HC's had the same basic design as any other building on the square, but seemed to wear its spots with pride. The outside was almost as shabby as their church. Earl was standing with his back and one foot leaned up against the hanging tree, watching the people from underneath his brown hat, but mostly HC's. One other thing was bothering him. Where had a stone-broke, half Nontie, produced the funds to buy a building. Even a crappy one. And then persuaded his Charlene to quit several of her other jobs to work there.

"I've been trying her to quit some fore years," he said. "But now she won't even take the pay for being jail-house cook?" In his disapproval he spit on the ground. Earl'd never approved of spitting.

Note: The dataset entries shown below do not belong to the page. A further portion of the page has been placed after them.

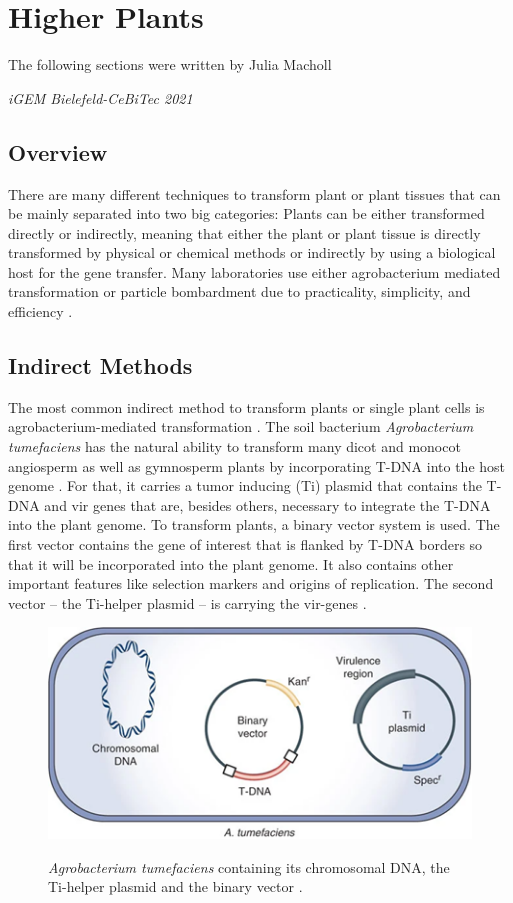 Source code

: \section{Higher Plants}
\epigraph{The following sections were written by Julia Macholl}{\textit{iGEM Bielefeld-CeBiTec 2021}}
\subsection{Overview}
There are many different techniques to transform plant or plant tissues that can be mainly separated into two big categories: Plants can be either transformed directly or indirectly, meaning that either the plant or plant tissue is directly transformed by physical or chemical methods or indirectly by using a biological host for the gene transfer. Many laboratories use either agrobacterium mediated transformation or particle bombardment due to practicality, simplicity, and efficiency \parencite{Keshavareddy2018}. 


\subsection{Indirect Methods}
The most common indirect method to transform plants or single plant cells is agrobacterium-mediated transformation \parencite{Hwang2017}. The soil bacterium \textit{Agrobacterium tumefaciens} has the natural ability to transform many dicot and monocot angiosperm as well as gymnosperm plants by incorporating T-DNA into the host genome \parencite{Gelwin2003}. For that, it carries a tumor inducing (Ti) plasmid that contains the T-DNA and vir genes that are, besides others, necessary to integrate the T-DNA into the plant genome. To transform plants, a binary vector system is used. The first vector contains the gene of interest that is flanked by T-DNA borders so that it will be incorporated into the plant genome. It also contains other important features like selection markers and origins of replication. The second vector – the Ti-helper plasmid – is carrying the vir-genes \parencite{Lee2008}.
\\

\begin{figure}[!htbp]
    \centering
    \includegraphics[width=\textwidth]{images/chap3/higher plants/image1.png}
    \label{fig:ch3high01}
    \caption{\textit{Agrobacterium tumefaciens} containing its chromosomal DNA, the Ti-helper plasmid and the binary vector \parencite{Michielse2008}.} 
\end{figure}
\FloatBarrier

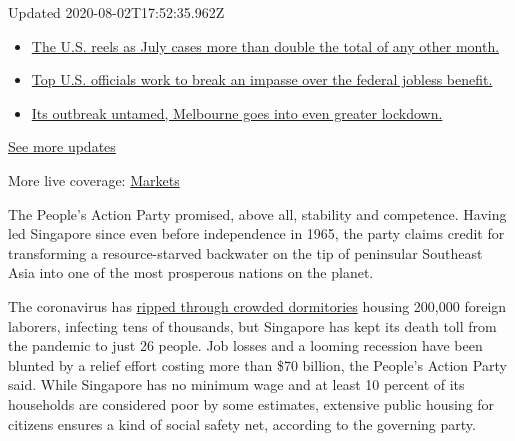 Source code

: Updated 2020-08-02T17:52:35.962Z

\begin{itemize}
\tightlist
\item
  \href{https://www.nytimes3xbfgragh.onion/2020/08/01/world/coronavirus-covid-19.html?action=click\&pgtype=Article\&state=default\&region=MAIN_CONTENT_1\&context=storylines_live_updates\#link-34047410}{The
  U.S. reels as July cases more than double the total of any other
  month.}
\item
  \href{https://www.nytimes3xbfgragh.onion/2020/08/01/world/coronavirus-covid-19.html?action=click\&pgtype=Article\&state=default\&region=MAIN_CONTENT_1\&context=storylines_live_updates\#link-780ec966}{Top
  U.S. officials work to break an impasse over the federal jobless
  benefit.}
\item
  \href{https://www.nytimes3xbfgragh.onion/2020/08/01/world/coronavirus-covid-19.html?action=click\&pgtype=Article\&state=default\&region=MAIN_CONTENT_1\&context=storylines_live_updates\#link-2bc8948}{Its
  outbreak untamed, Melbourne goes into even greater lockdown.}
\end{itemize}

\href{https://www.nytimes3xbfgragh.onion/2020/08/01/world/coronavirus-covid-19.html?action=click\&pgtype=Article\&state=default\&region=MAIN_CONTENT_1\&context=storylines_live_updates}{See
more updates}

More live coverage:
\href{https://www.nytimes3xbfgragh.onion/live/2020/07/31/business/stock-market-today-coronavirus?action=click\&pgtype=Article\&state=default\&region=MAIN_CONTENT_1\&context=storylines_live_updates}{Markets}

The People's Action Party promised, above all, stability and competence.
Having led Singapore since even before independence in 1965, the party
claims credit for transforming a resource-starved backwater on the tip
of peninsular Southeast Asia into one of the most prosperous nations on
the planet.

The coronavirus has
\href{https://www.nytimes3xbfgragh.onion/2020/04/20/world/asia/coronavirus-singapore.html}{ripped
through crowded dormitories} housing 200,000 foreign laborers, infecting
tens of thousands, but Singapore has kept its death toll from the
pandemic to just 26 people. Job losses and a looming recession have been
blunted by a relief effort costing more than \$70 billion, the People's
Action Party said. While Singapore has no minimum wage and at least 10
percent of its households are considered poor by some estimates,
extensive public housing for citizens ensures a kind of social safety
net, according to the governing party.

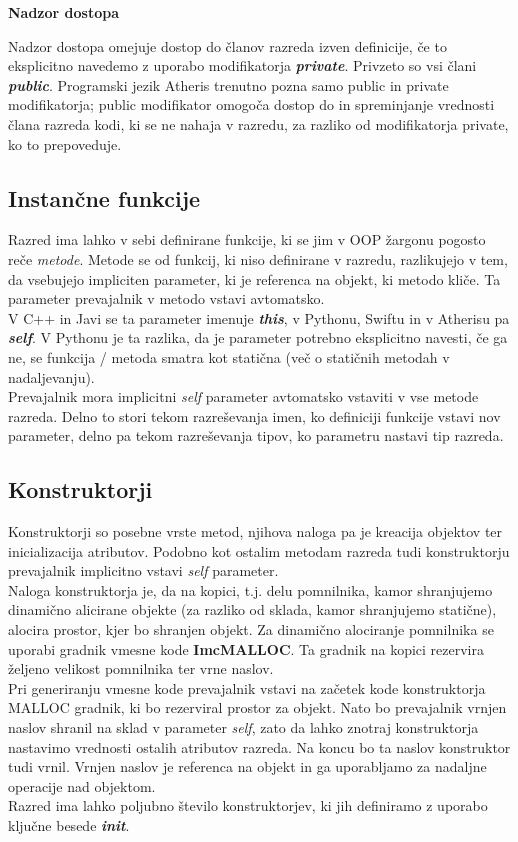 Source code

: \documentclass[a4paper, 12p]{book}
\begin{document}
\textbf{Nadzor dostopa}

Nadzor dostopa omejuje dostop do članov razreda izven definicije, če to eksplicitno navedemo z uporabo modifikatorja \textit{\textbf{private}}. Privzeto so vsi člani \textit{\textbf{public}}. Programski jezik Atheris trenutno pozna samo public in private modifikatorja; public modifikator omogoča dostop do in spreminjanje vrednosti člana razreda kodi, ki se ne nahaja v razredu, za razliko od modifikatorja private, ko to prepoveduje. 

\subsection{Instančne funkcije}

Razred ima lahko v sebi definirane funkcije, ki se jim v OOP žargonu pogosto reče \textit{metode}. Metode se od funkcij, ki niso definirane v razredu, razlikujejo v tem, da vsebujejo impliciten parameter, ki je referenca na objekt, ki metodo kliče. Ta parameter prevajalnik v metodo vstavi avtomatsko. \\
\indent V C++ in Javi se ta parameter imenuje \textbf{\textit{this}}, v Pythonu, Swiftu in v Atherisu pa \textbf{\textit{self}}. V Pythonu je ta razlika, da je parameter potrebno eksplicitno navesti, če ga ne, se funkcija / metoda smatra kot statična (več o statičnih metodah v nadaljevanju). \\
\indent Prevajalnik mora implicitni \textit{self} parameter avtomatsko vstaviti v vse metode razreda. Delno to stori tekom razreševanja imen, ko definiciji funkcije vstavi nov parameter, delno pa tekom razreševanja tipov, ko parametru nastavi tip razreda. \\

\subsection{Konstruktorji}

Konstruktorji so posebne vrste metod, njihova naloga pa je kreacija objektov ter inicializacija atributov. Podobno kot ostalim metodam razreda tudi konstruktorju prevajalnik implicitno vstavi \textit{self} parameter. \\
\indent Naloga konstruktorja je, da na kopici, t.j. delu pomnilnika, kamor shranjujemo dinamično alicirane objekte (za razliko od sklada, kamor shranjujemo statične), alocira prostor, kjer bo shranjen objekt. Za dinamično alociranje pomnilnika se uporabi gradnik vmesne kode \textbf{ImcMALLOC}. Ta gradnik na kopici rezervira željeno velikost pomnilnika ter vrne naslov. \\
\indent Pri generiranju vmesne kode prevajalnik vstavi na začetek kode konstruktorja MALLOC gradnik, ki bo rezerviral prostor za objekt. Nato bo prevajalnik vrnjen naslov shranil na sklad v parameter \textit{self}, zato da lahko znotraj konstruktorja nastavimo vrednosti ostalih atributov razreda. Na koncu bo ta naslov konstruktor tudi vrnil. Vrnjen naslov je referenca na objekt in ga uporabljamo za nadaljne operacije nad objektom. \\
\indent Razred ima lahko poljubno število konstruktorjev, ki jih definiramo z uporabo ključne besede \textit{\textbf{init}}. 
\end{document}

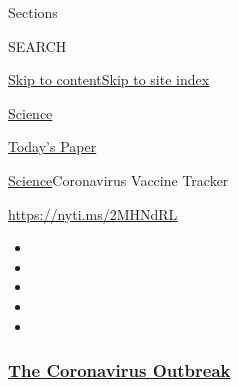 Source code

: Sections

SEARCH

\protect\hyperlink{site-content}{Skip to
content}\protect\hyperlink{site-index}{Skip to site index}

\href{https://www.nytimes3xbfgragh.onion/section/science}{Science}

\href{https://myaccount.nytimes3xbfgragh.onion/auth/login?response_type=cookie\&client_id=vi}{}

\href{https://www.nytimes3xbfgragh.onion/section/todayspaper}{Today's
Paper}

\href{/section/science}{Science}\textbar{}Coronavirus Vaccine Tracker

\url{https://nyti.ms/2MHNdRL}

\begin{itemize}
\item
\item
\item
\item
\item
\end{itemize}

\hypertarget{the-coronavirus-outbreak}{%
\subsubsection{\texorpdfstring{\href{https://www.nytimes3xbfgragh.onion/news-event/coronavirus?name=styln-coronavirus-national\&region=TOP_BANNER\&block=storyline_menu_recirc\&action=click\&pgtype=Interactive\&impression_id=4afd0210-f52d-11ea-8817-2db458fa0a4d\&variant=undefined}{The
Coronavirus
Outbreak}}{The Coronavirus Outbreak}}\label{the-coronavirus-outbreak}}

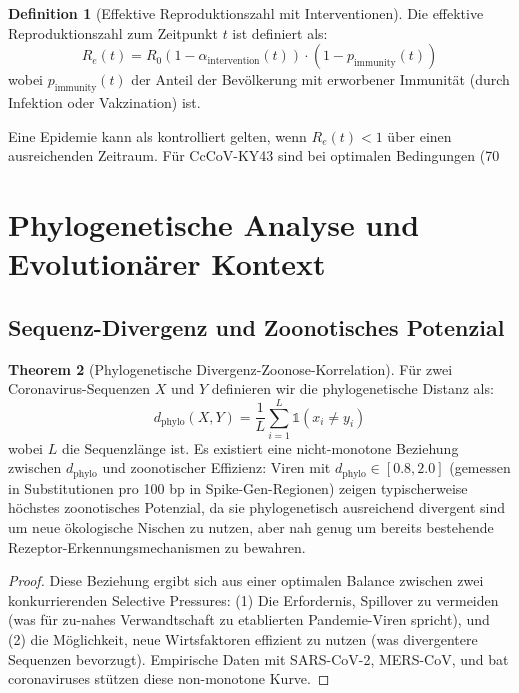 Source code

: ﻿\documentclass[11pt,a4paper]{article}
\theoremstyle{definition}
\newtheorem{theorem}{Theorem}[section]
\newtheorem{definition}[theorem]{Definition}
\begin{document}
\begin{definition}[Effektive Reproduktionszahl mit Interventionen]
Die effektive Reproduktionszahl zum Zeitpunkt $t$ ist definiert als:
\[
R_e(t) = R_0 (1 - \alpha_{\text{intervention}}(t)) \cdot (1 - p_{\text{immunity}}(t))
\]
wobei $p_{\text{immunity}}(t)$ der Anteil der Bevölkerung mit erworbener Immunität (durch Infektion oder Vakzination) ist.
\end{definition}

Eine Epidemie kann als kontrolliert gelten, wenn $R_e(t) < 1$ über einen ausreichenden Zeitraum. Für CcCoV-KY43 sind bei optimalen Bedingungen (70%

\section{Phylogenetische Analyse und Evolutionärer Kontext}

\subsection{Sequenz-Divergenz und Zoonotisches Potenzial}

\begin{theorem}[Phylogenetische Divergenz-Zoonose-Korrelation]
\label{thm:phylo_zoonosis}
Für zwei Coronavirus-Sequenzen $X$ und $Y$ definieren wir die phylogenetische Distanz als:
\[
d_{\text{phylo}}(X, Y) = \frac{1}{L} \sum_{i=1}^{L} \mathbb{1}(x_i \neq y_i)
\]
wobei $L$ die Sequenzlänge ist. Es existiert eine nicht-monotone Beziehung zwischen $d_{\text{phylo}}$ und zoonotischer Effizienz: Viren mit $d_{\text{phylo}} \in [0.8, 2.0]$ (gemessen in Substitutionen pro 100 bp in Spike-Gen-Regionen) zeigen typischerweise höchstes zoonotisches Potenzial, da sie phylogenetisch ausreichend divergent sind um neue ökologische Nischen zu nutzen, aber nah genug um bereits bestehende Rezeptor-Erkennungsmechanismen zu bewahren.
\end{theorem}

\begin{proof}
Diese Beziehung ergibt sich aus einer optimalen Balance zwischen zwei konkurrierenden Selective Pressures: (1) Die Erfordernis, Spillover zu vermeiden (was für zu-nahes Verwandtschaft zu etablierten Pandemie-Viren spricht), und (2) die Möglichkeit, neue Wirtsfaktoren effizient zu nutzen (was divergentere Sequenzen bevorzugt). Empirische Daten mit SARS-CoV-2, MERS-CoV, und bat coronaviruses stützen diese non-monotone Kurve.
\end{proof}
\end{document}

When he asked why she'd said, 'I'm doing it pro-bone. It's like helping people, but fancy.' Then going on to explain that Rascal had given her the idea of doing things for others without expecting something back.

"No, that whole idea reeks of Herschel."

But watching as Charlene bustled up and down a short line of people, he couldn't help feeling a tug of pride. As she chatted with the groups, she sometimes moved one of them up closer to the entrance. In rare cases, someone was sent away. As one bunch left, another entered solemnly. This had been going on for the better part of the morning.

"I can't understand how that man survived in the wild?" Charlene had told him a little of what Herschel pretended to remember. From the sound of it he'd been trekking throughout Sojurut for months before Earl caught him.

"Caught! My arse, more like rescued."